▸ **Task to complete**
Read the lines of the data below and retrieve those with "Stable".

[Plain-text document sources]
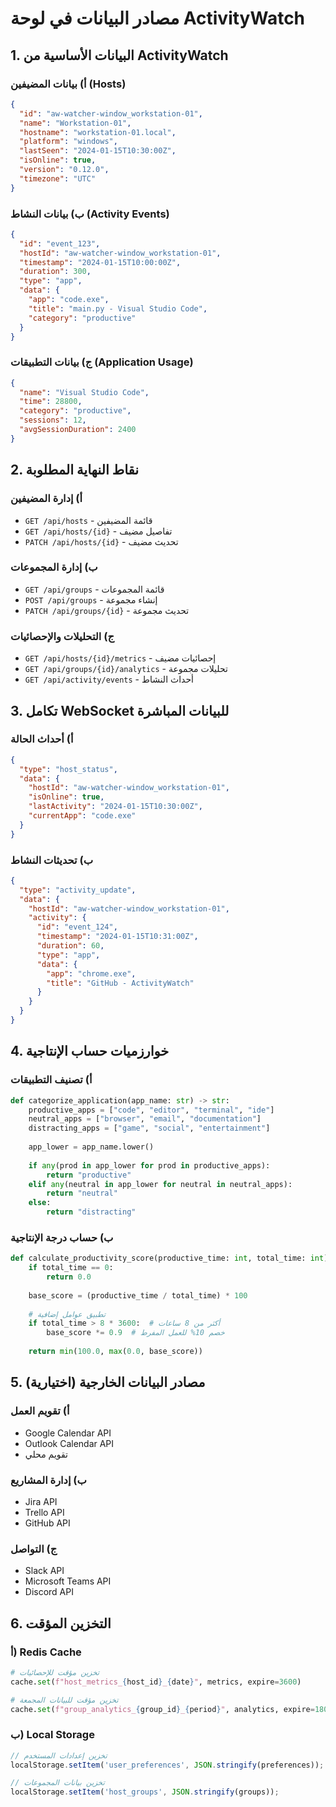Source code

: # مصادر البيانات في لوحة ActivityWatch

## 1. البيانات الأساسية من ActivityWatch

### أ) بيانات المضيفين (Hosts)
```json
{
  "id": "aw-watcher-window_workstation-01",
  "name": "Workstation-01", 
  "hostname": "workstation-01.local",
  "platform": "windows",
  "lastSeen": "2024-01-15T10:30:00Z",
  "isOnline": true,
  "version": "0.12.0",
  "timezone": "UTC"
}
```

### ب) بيانات النشاط (Activity Events)
```json
{
  "id": "event_123",
  "hostId": "aw-watcher-window_workstation-01",
  "timestamp": "2024-01-15T10:00:00Z",
  "duration": 300,
  "type": "app",
  "data": {
    "app": "code.exe",
    "title": "main.py - Visual Studio Code",
    "category": "productive"
  }
}
```

### ج) بيانات التطبيقات (Application Usage)
```json
{
  "name": "Visual Studio Code",
  "time": 28800,
  "category": "productive",
  "sessions": 12,
  "avgSessionDuration": 2400
}
```

## 2. نقاط النهاية المطلوبة

### أ) إدارة المضيفين
- `GET /api/hosts` - قائمة المضيفين
- `GET /api/hosts/{id}` - تفاصيل مضيف
- `PATCH /api/hosts/{id}` - تحديث مضيف

### ب) إدارة المجموعات
- `GET /api/groups` - قائمة المجموعات
- `POST /api/groups` - إنشاء مجموعة
- `PATCH /api/groups/{id}` - تحديث مجموعة

### ج) التحليلات والإحصائيات
- `GET /api/hosts/{id}/metrics` - إحصائيات مضيف
- `GET /api/groups/{id}/analytics` - تحليلات مجموعة
- `GET /api/activity/events` - أحداث النشاط

## 3. تكامل WebSocket للبيانات المباشرة

### أ) أحداث الحالة
```json
{
  "type": "host_status",
  "data": {
    "hostId": "aw-watcher-window_workstation-01",
    "isOnline": true,
    "lastActivity": "2024-01-15T10:30:00Z",
    "currentApp": "code.exe"
  }
}
```

### ب) تحديثات النشاط
```json
{
  "type": "activity_update", 
  "data": {
    "hostId": "aw-watcher-window_workstation-01",
    "activity": {
      "id": "event_124",
      "timestamp": "2024-01-15T10:31:00Z",
      "duration": 60,
      "type": "app",
      "data": {
        "app": "chrome.exe",
        "title": "GitHub - ActivityWatch"
      }
    }
  }
}
```

## 4. خوارزميات حساب الإنتاجية

### أ) تصنيف التطبيقات
```python
def categorize_application(app_name: str) -> str:
    productive_apps = ["code", "editor", "terminal", "ide"]
    neutral_apps = ["browser", "email", "documentation"]
    distracting_apps = ["game", "social", "entertainment"]
    
    app_lower = app_name.lower()
    
    if any(prod in app_lower for prod in productive_apps):
        return "productive"
    elif any(neutral in app_lower for neutral in neutral_apps):
        return "neutral"
    else:
        return "distracting"
```

### ب) حساب درجة الإنتاجية
```python
def calculate_productivity_score(productive_time: int, total_time: int) -> float:
    if total_time == 0:
        return 0.0
    
    base_score = (productive_time / total_time) * 100
    
    # تطبيق عوامل إضافية
    if total_time > 8 * 3600:  # أكثر من 8 ساعات
        base_score *= 0.9  # خصم 10% للعمل المفرط
    
    return min(100.0, max(0.0, base_score))
```

## 5. مصادر البيانات الخارجية (اختيارية)

### أ) تقويم العمل
- Google Calendar API
- Outlook Calendar API
- تقويم محلي

### ب) إدارة المشاريع
- Jira API
- Trello API
- GitHub API

### ج) التواصل
- Slack API
- Microsoft Teams API
- Discord API

## 6. التخزين المؤقت

### أ) Redis Cache
```python
# تخزين مؤقت للإحصائيات
cache.set(f"host_metrics_{host_id}_{date}", metrics, expire=3600)

# تخزين مؤقت للبيانات المجمعة
cache.set(f"group_analytics_{group_id}_{period}", analytics, expire=1800)
```

### ب) Local Storage
```javascript
// تخزين إعدادات المستخدم
localStorage.setItem('user_preferences', JSON.stringify(preferences));

// تخزين بيانات المجموعات
localStorage.setItem('host_groups', JSON.stringify(groups));
```
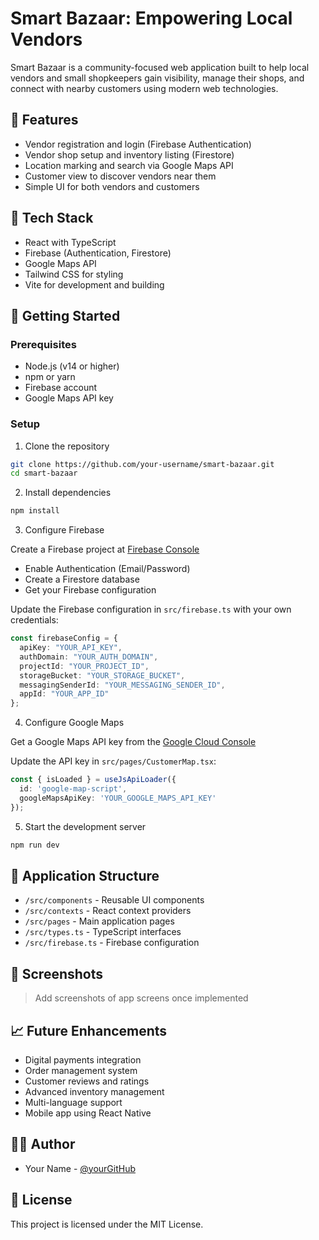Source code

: # Smart Bazaar: Empowering Local Vendors

Smart Bazaar is a community-focused web application built to help local vendors and small shopkeepers gain visibility, manage their shops, and connect with nearby customers using modern web technologies.

## 🌟 Features

- Vendor registration and login (Firebase Authentication)
- Vendor shop setup and inventory listing (Firestore)
- Location marking and search via Google Maps API
- Customer view to discover vendors near them
- Simple UI for both vendors and customers

## 🧰 Tech Stack

- React with TypeScript
- Firebase (Authentication, Firestore)
- Google Maps API
- Tailwind CSS for styling
- Vite for development and building

## 🚀 Getting Started

### Prerequisites

- Node.js (v14 or higher)
- npm or yarn
- Firebase account
- Google Maps API key

### Setup

1. Clone the repository
```bash
git clone https://github.com/your-username/smart-bazaar.git
cd smart-bazaar
```

2. Install dependencies
```bash
npm install
```

3. Configure Firebase

Create a Firebase project at [Firebase Console](https://console.firebase.google.com/)

- Enable Authentication (Email/Password)
- Create a Firestore database
- Get your Firebase configuration

Update the Firebase configuration in `src/firebase.ts` with your own credentials:

```typescript
const firebaseConfig = {
  apiKey: "YOUR_API_KEY",
  authDomain: "YOUR_AUTH_DOMAIN",
  projectId: "YOUR_PROJECT_ID",
  storageBucket: "YOUR_STORAGE_BUCKET",
  messagingSenderId: "YOUR_MESSAGING_SENDER_ID",
  appId: "YOUR_APP_ID"
};
```

4. Configure Google Maps

Get a Google Maps API key from the [Google Cloud Console](https://console.cloud.google.com/)

Update the API key in `src/pages/CustomerMap.tsx`:

```typescript
const { isLoaded } = useJsApiLoader({
  id: 'google-map-script',
  googleMapsApiKey: 'YOUR_GOOGLE_MAPS_API_KEY'
});
```

5. Start the development server
```bash
npm run dev
```

## 📱 Application Structure

- `/src/components` - Reusable UI components
- `/src/contexts` - React context providers
- `/src/pages` - Main application pages
- `/src/types.ts` - TypeScript interfaces
- `/src/firebase.ts` - Firebase configuration

## 📸 Screenshots

> Add screenshots of app screens once implemented

## 📈 Future Enhancements

- Digital payments integration
- Order management system
- Customer reviews and ratings
- Advanced inventory management
- Multi-language support
- Mobile app using React Native

## 🧑‍💻 Author

- Your Name - [@yourGitHub](https://github.com/yourGitHub)

## 🔗 License

This project is licensed under the MIT License.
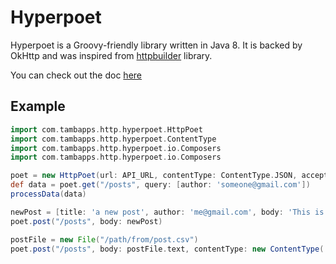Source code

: # Hyperpoet

Hyperpoet is a Groovy-friendly library written in Java 8. It is backed by OkHttp and was inspired from
[httpbuilder](https://github.com/jgritman/httpbuilder) library. 

You can check out the doc [here](https://github.com/tambapps/hyperpoet/wiki)

## Example

```groovy
import com.tambapps.http.hyperpoet.HttpPoet
import com.tambapps.http.hyperpoet.ContentType
import com.tambapps.http.hyperpoet.io.Composers
import com.tambapps.http.hyperpoet.io.Composers

poet = new HttpPoet(url: API_URL, contentType: ContentType.JSON, acceptContentType: ContentType.JSON)
def data = poet.get("/posts", query: [author: 'someone@gmail.com'])
processData(data)

newPost = [title: 'a new post', author: 'me@gmail.com', body: 'This is new!']
poet.post("/posts", body: newPost)

postFile = new File("/path/from/post.csv")
poet.post("/posts", body: postFile.text, contentType: new ContentType('text/csv'), composer: Composers.&composeStringBody)
```
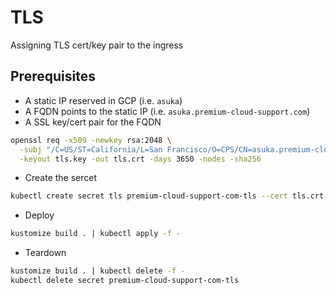 # TLS

Assigning TLS cert/key pair to the ingress

## Prerequisites

* A static IP reserved in GCP (i.e. `asuka`)
* A FQDN points to the static IP  (i.e. `asuka.premium-cloud-support.com`)
* A SSL key/cert pair for the FQDN

```sh
openssl req -x509 -newkey rsa:2048 \
  -subj "/C=US/ST=California/L=San Francisco/O=CPS/CN=asuka.premium-cloud-support.com" \
  -keyout tls.key -out tls.crt -days 3650 -nodes -sha256
```

* Create the sercet

```sh
kubectl create secret tls premium-cloud-support-com-tls --cert tls.crt --key tls.key
```

* Deploy

```sh
kustomize build . | kubectl apply -f -
```

* Teardown

```sh
kustomize build . | kubectl delete -f -
kubectl delete secret premium-cloud-support-com-tls
```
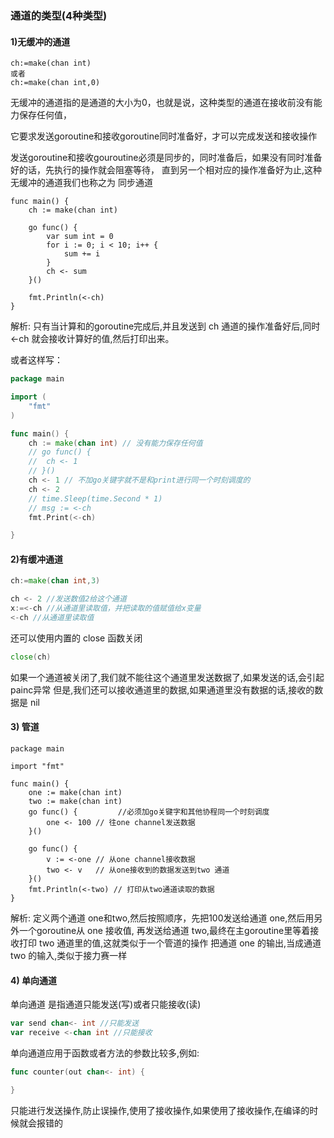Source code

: ### 通道的类型(4种类型)
#### 1)无缓冲的通道
```
ch:=make(chan int)
或者
ch:=make(chan int,0)
```
无缓冲的通道指的是通道的大小为0，也就是说，这种类型的通道在接收前没有能力保存任何值，

它要求发送goroutine和接收goroutine同时准备好，才可以完成发送和接收操作

发送goroutine和接收gouroutine必须是同步的，同时准备后，如果没有同时准备好的话，先执行的操作就会阻塞等待，
直到另一个相对应的操作准备好为止,这种无缓冲的通道我们也称之为 同步通道
```
func main() {
	ch := make(chan int)

	go func() {
		var sum int = 0
		for i := 0; i < 10; i++ {
			sum += i
		}
		ch <- sum
	}()
	
	fmt.Println(<-ch)
}
```
解析: 只有当计算和的goroutine完成后,并且发送到 ch 通道的操作准备好后,同时 <-ch 就会接收计算好的值,然后打印出来。

或者这样写：
```go
package main

import (
	"fmt"
)

func main() {
	ch := make(chan int) // 没有能力保存任何值
	// go func() {
	// 	ch <- 1
	// }()
	ch <- 1 // 不加go关键字就不是和print进行同一个时刻调度的
	ch <- 2
	// time.Sleep(time.Second * 1)
	// msg := <-ch
	fmt.Print(<-ch)

}

```

#### 2)有缓冲通道
```go
ch:=make(chan int,3)

ch <- 2 //发送数值2给这个通道
x:=<-ch //从通道里读取值，并把读取的值赋值给x变量
<-ch //从通道里读取值
```
还可以使用内置的 close 函数关闭
```go
close(ch)
```
如果一个通道被关闭了,我们就不能往这个通道里发送数据了,如果发送的话,会引起painc异常
但是,我们还可以接收通道里的数据,如果通道里没有数据的话,接收的数据是 nil

#### 3) 管道
```
package main

import "fmt"

func main() {
	one := make(chan int)
	two := make(chan int)
	go func() {         //必须加go关键字和其他协程同一个时刻调度
		one <- 100 // 往one channel发送数据
	}()

	go func() {
		v := <-one // 从one channel接收数据
		two <- v   // 从one接收到的数据发送到two 通道
	}()
	fmt.Println(<-two) // 打印从two通道读取的数据
}

```
解析: 定义两个通道 one和two,然后按照顺序，先把100发送给通道 one,然后用另外一个goroutine从 one 接收值,
再发送给通道 two,最终在主goroutine里等着接收打印 two 通道里的值,这就类似于一个管道的操作
把通道 one 的输出,当成通道 two 的输入,类似于接力赛一样

#### 4) 单向通道
单向通道 是指通道只能发送(写)或者只能接收(读)
```go
var send chan<- int //只能发送
var receive <-chan int //只能接收
```
单向通道应用于函数或者方法的参数比较多,例如:
```go
func counter(out chan<- int) {

}
```
只能进行发送操作,防止误操作,使用了接收操作,如果使用了接收操作,在编译的时候就会报错的

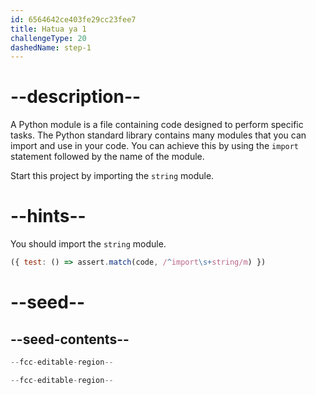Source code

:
 ```yaml
---
id: 6564642ce403fe29cc23fee7
title: Hatua ya 1
challengeType: 20
dashedName: step-1
---
```


# --description--

A Python module is a file containing code designed to perform specific tasks. The Python standard library contains many modules that you can import and use in your code. You can achieve this by using the `import` statement followed by the name of the module.

Start this project by importing the `string` module.

# --hints--

You should import the `string` module.

```js
({ test: () => assert.match(code, /^import\s+string/m) })
```

# --seed--

## --seed-contents--

```py
--fcc-editable-region--

--fcc-editable-region--
```
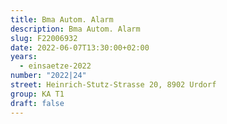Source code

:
 ```yaml
---
title: Bma Autom. Alarm
description: Bma Autom. Alarm
slug: F22006932
date: 2022-06-07T13:30:00+02:00
years:
  - einsaetze-2022
number: "2022|24"
street: Heinrich-Stutz-Strasse 20, 8902 Urdorf
group: KA T1
draft: false
---
```

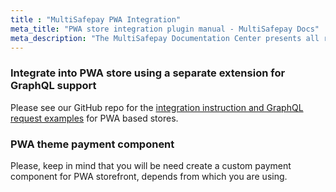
 ```yaml
---
title : "MultiSafepay PWA Integration"
meta_title: "PWA store integration plugin manual - MultiSafepay Docs"
meta_description: "The MultiSafepay Documentation Center presents all relevant information about our Plugins and API. You can also find support pages for payment methods, tools and general questions as well as the contact details of our Support and Integration Teams."
---
```


### Integrate into PWA store using a separate extension for GraphQL support

Please see our GitHub repo for the [integration instruction and GraphQL request examples](https://github.com/MultiSafepay/magento2-graphql) for PWA based stores.

### PWA theme payment component

Please, keep in mind that you will be need create a custom payment component for PWA storefront, depends from which you are using. 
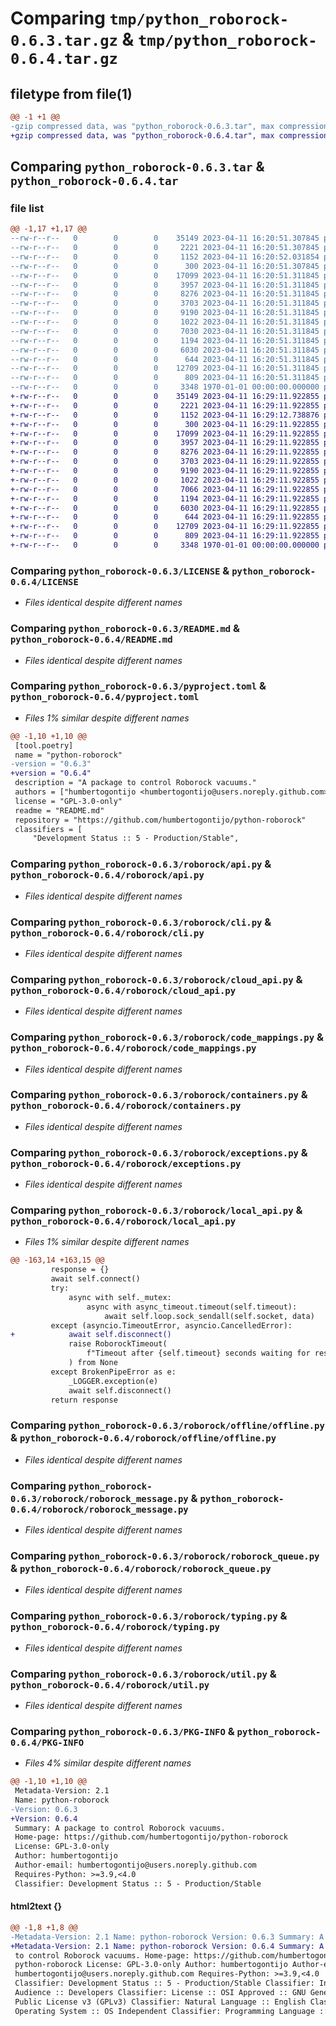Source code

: # Comparing `tmp/python_roborock-0.6.3.tar.gz` & `tmp/python_roborock-0.6.4.tar.gz`

## filetype from file(1)

```diff
@@ -1 +1 @@
-gzip compressed data, was "python_roborock-0.6.3.tar", max compression
+gzip compressed data, was "python_roborock-0.6.4.tar", max compression
```

## Comparing `python_roborock-0.6.3.tar` & `python_roborock-0.6.4.tar`

### file list

```diff
@@ -1,17 +1,17 @@
--rw-r--r--   0        0        0    35149 2023-04-11 16:20:51.307845 python_roborock-0.6.3/LICENSE
--rw-r--r--   0        0        0     2221 2023-04-11 16:20:51.307845 python_roborock-0.6.3/README.md
--rw-r--r--   0        0        0     1152 2023-04-11 16:20:52.031854 python_roborock-0.6.3/pyproject.toml
--rw-r--r--   0        0        0      300 2023-04-11 16:20:51.307845 python_roborock-0.6.3/roborock/__init__.py
--rw-r--r--   0        0        0    17099 2023-04-11 16:20:51.311845 python_roborock-0.6.3/roborock/api.py
--rw-r--r--   0        0        0     3957 2023-04-11 16:20:51.311845 python_roborock-0.6.3/roborock/cli.py
--rw-r--r--   0        0        0     8276 2023-04-11 16:20:51.311845 python_roborock-0.6.3/roborock/cloud_api.py
--rw-r--r--   0        0        0     3703 2023-04-11 16:20:51.311845 python_roborock-0.6.3/roborock/code_mappings.py
--rw-r--r--   0        0        0     9190 2023-04-11 16:20:51.311845 python_roborock-0.6.3/roborock/containers.py
--rw-r--r--   0        0        0     1022 2023-04-11 16:20:51.311845 python_roborock-0.6.3/roborock/exceptions.py
--rw-r--r--   0        0        0     7030 2023-04-11 16:20:51.311845 python_roborock-0.6.3/roborock/local_api.py
--rw-r--r--   0        0        0     1194 2023-04-11 16:20:51.311845 python_roborock-0.6.3/roborock/offline/offline.py
--rw-r--r--   0        0        0     6030 2023-04-11 16:20:51.311845 python_roborock-0.6.3/roborock/roborock_message.py
--rw-r--r--   0        0        0      644 2023-04-11 16:20:51.311845 python_roborock-0.6.3/roborock/roborock_queue.py
--rw-r--r--   0        0        0    12709 2023-04-11 16:20:51.311845 python_roborock-0.6.3/roborock/typing.py
--rw-r--r--   0        0        0      809 2023-04-11 16:20:51.311845 python_roborock-0.6.3/roborock/util.py
--rw-r--r--   0        0        0     3348 1970-01-01 00:00:00.000000 python_roborock-0.6.3/PKG-INFO
+-rw-r--r--   0        0        0    35149 2023-04-11 16:29:11.922855 python_roborock-0.6.4/LICENSE
+-rw-r--r--   0        0        0     2221 2023-04-11 16:29:11.922855 python_roborock-0.6.4/README.md
+-rw-r--r--   0        0        0     1152 2023-04-11 16:29:12.738876 python_roborock-0.6.4/pyproject.toml
+-rw-r--r--   0        0        0      300 2023-04-11 16:29:11.922855 python_roborock-0.6.4/roborock/__init__.py
+-rw-r--r--   0        0        0    17099 2023-04-11 16:29:11.922855 python_roborock-0.6.4/roborock/api.py
+-rw-r--r--   0        0        0     3957 2023-04-11 16:29:11.922855 python_roborock-0.6.4/roborock/cli.py
+-rw-r--r--   0        0        0     8276 2023-04-11 16:29:11.922855 python_roborock-0.6.4/roborock/cloud_api.py
+-rw-r--r--   0        0        0     3703 2023-04-11 16:29:11.922855 python_roborock-0.6.4/roborock/code_mappings.py
+-rw-r--r--   0        0        0     9190 2023-04-11 16:29:11.922855 python_roborock-0.6.4/roborock/containers.py
+-rw-r--r--   0        0        0     1022 2023-04-11 16:29:11.922855 python_roborock-0.6.4/roborock/exceptions.py
+-rw-r--r--   0        0        0     7066 2023-04-11 16:29:11.922855 python_roborock-0.6.4/roborock/local_api.py
+-rw-r--r--   0        0        0     1194 2023-04-11 16:29:11.922855 python_roborock-0.6.4/roborock/offline/offline.py
+-rw-r--r--   0        0        0     6030 2023-04-11 16:29:11.922855 python_roborock-0.6.4/roborock/roborock_message.py
+-rw-r--r--   0        0        0      644 2023-04-11 16:29:11.922855 python_roborock-0.6.4/roborock/roborock_queue.py
+-rw-r--r--   0        0        0    12709 2023-04-11 16:29:11.922855 python_roborock-0.6.4/roborock/typing.py
+-rw-r--r--   0        0        0      809 2023-04-11 16:29:11.922855 python_roborock-0.6.4/roborock/util.py
+-rw-r--r--   0        0        0     3348 1970-01-01 00:00:00.000000 python_roborock-0.6.4/PKG-INFO
```

### Comparing `python_roborock-0.6.3/LICENSE` & `python_roborock-0.6.4/LICENSE`

 * *Files identical despite different names*

### Comparing `python_roborock-0.6.3/README.md` & `python_roborock-0.6.4/README.md`

 * *Files identical despite different names*

### Comparing `python_roborock-0.6.3/pyproject.toml` & `python_roborock-0.6.4/pyproject.toml`

 * *Files 1% similar despite different names*

```diff
@@ -1,10 +1,10 @@
 [tool.poetry]
 name = "python-roborock"
-version = "0.6.3"
+version = "0.6.4"
 description = "A package to control Roborock vacuums."
 authors = ["humbertogontijo <humbertogontijo@users.noreply.github.com>"]
 license = "GPL-3.0-only"
 readme = "README.md"
 repository = "https://github.com/humbertogontijo/python-roborock"
 classifiers = [
     "Development Status :: 5 - Production/Stable",
```

### Comparing `python_roborock-0.6.3/roborock/api.py` & `python_roborock-0.6.4/roborock/api.py`

 * *Files identical despite different names*

### Comparing `python_roborock-0.6.3/roborock/cli.py` & `python_roborock-0.6.4/roborock/cli.py`

 * *Files identical despite different names*

### Comparing `python_roborock-0.6.3/roborock/cloud_api.py` & `python_roborock-0.6.4/roborock/cloud_api.py`

 * *Files identical despite different names*

### Comparing `python_roborock-0.6.3/roborock/code_mappings.py` & `python_roborock-0.6.4/roborock/code_mappings.py`

 * *Files identical despite different names*

### Comparing `python_roborock-0.6.3/roborock/containers.py` & `python_roborock-0.6.4/roborock/containers.py`

 * *Files identical despite different names*

### Comparing `python_roborock-0.6.3/roborock/exceptions.py` & `python_roborock-0.6.4/roborock/exceptions.py`

 * *Files identical despite different names*

### Comparing `python_roborock-0.6.3/roborock/local_api.py` & `python_roborock-0.6.4/roborock/local_api.py`

 * *Files 1% similar despite different names*

```diff
@@ -163,14 +163,15 @@
         response = {}
         await self.connect()
         try:
             async with self._mutex:
                 async with async_timeout.timeout(self.timeout):
                     await self.loop.sock_sendall(self.socket, data)
         except (asyncio.TimeoutError, asyncio.CancelledError):
+            await self.disconnect()
             raise RoborockTimeout(
                 f"Timeout after {self.timeout} seconds waiting for response"
             ) from None
         except BrokenPipeError as e:
             _LOGGER.exception(e)
             await self.disconnect()
         return response
```

### Comparing `python_roborock-0.6.3/roborock/offline/offline.py` & `python_roborock-0.6.4/roborock/offline/offline.py`

 * *Files identical despite different names*

### Comparing `python_roborock-0.6.3/roborock/roborock_message.py` & `python_roborock-0.6.4/roborock/roborock_message.py`

 * *Files identical despite different names*

### Comparing `python_roborock-0.6.3/roborock/roborock_queue.py` & `python_roborock-0.6.4/roborock/roborock_queue.py`

 * *Files identical despite different names*

### Comparing `python_roborock-0.6.3/roborock/typing.py` & `python_roborock-0.6.4/roborock/typing.py`

 * *Files identical despite different names*

### Comparing `python_roborock-0.6.3/roborock/util.py` & `python_roborock-0.6.4/roborock/util.py`

 * *Files identical despite different names*

### Comparing `python_roborock-0.6.3/PKG-INFO` & `python_roborock-0.6.4/PKG-INFO`

 * *Files 4% similar despite different names*

```diff
@@ -1,10 +1,10 @@
 Metadata-Version: 2.1
 Name: python-roborock
-Version: 0.6.3
+Version: 0.6.4
 Summary: A package to control Roborock vacuums.
 Home-page: https://github.com/humbertogontijo/python-roborock
 License: GPL-3.0-only
 Author: humbertogontijo
 Author-email: humbertogontijo@users.noreply.github.com
 Requires-Python: >=3.9,<4.0
 Classifier: Development Status :: 5 - Production/Stable
```

#### html2text {}

```diff
@@ -1,8 +1,8 @@
-Metadata-Version: 2.1 Name: python-roborock Version: 0.6.3 Summary: A package
+Metadata-Version: 2.1 Name: python-roborock Version: 0.6.4 Summary: A package
 to control Roborock vacuums. Home-page: https://github.com/humbertogontijo/
 python-roborock License: GPL-3.0-only Author: humbertogontijo Author-email:
 humbertogontijo@users.noreply.github.com Requires-Python: >=3.9,<4.0
 Classifier: Development Status :: 5 - Production/Stable Classifier: Intended
 Audience :: Developers Classifier: License :: OSI Approved :: GNU General
 Public License v3 (GPLv3) Classifier: Natural Language :: English Classifier:
 Operating System :: OS Independent Classifier: Programming Language :: Python
```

▸ **Answer section**
     "Development Status :: 5 - Production/Stable",
 Classifier: Development Status :: 5 - Production/Stable
 Classifier: Development Status :: 5 - Production/Stable Classifier: Intended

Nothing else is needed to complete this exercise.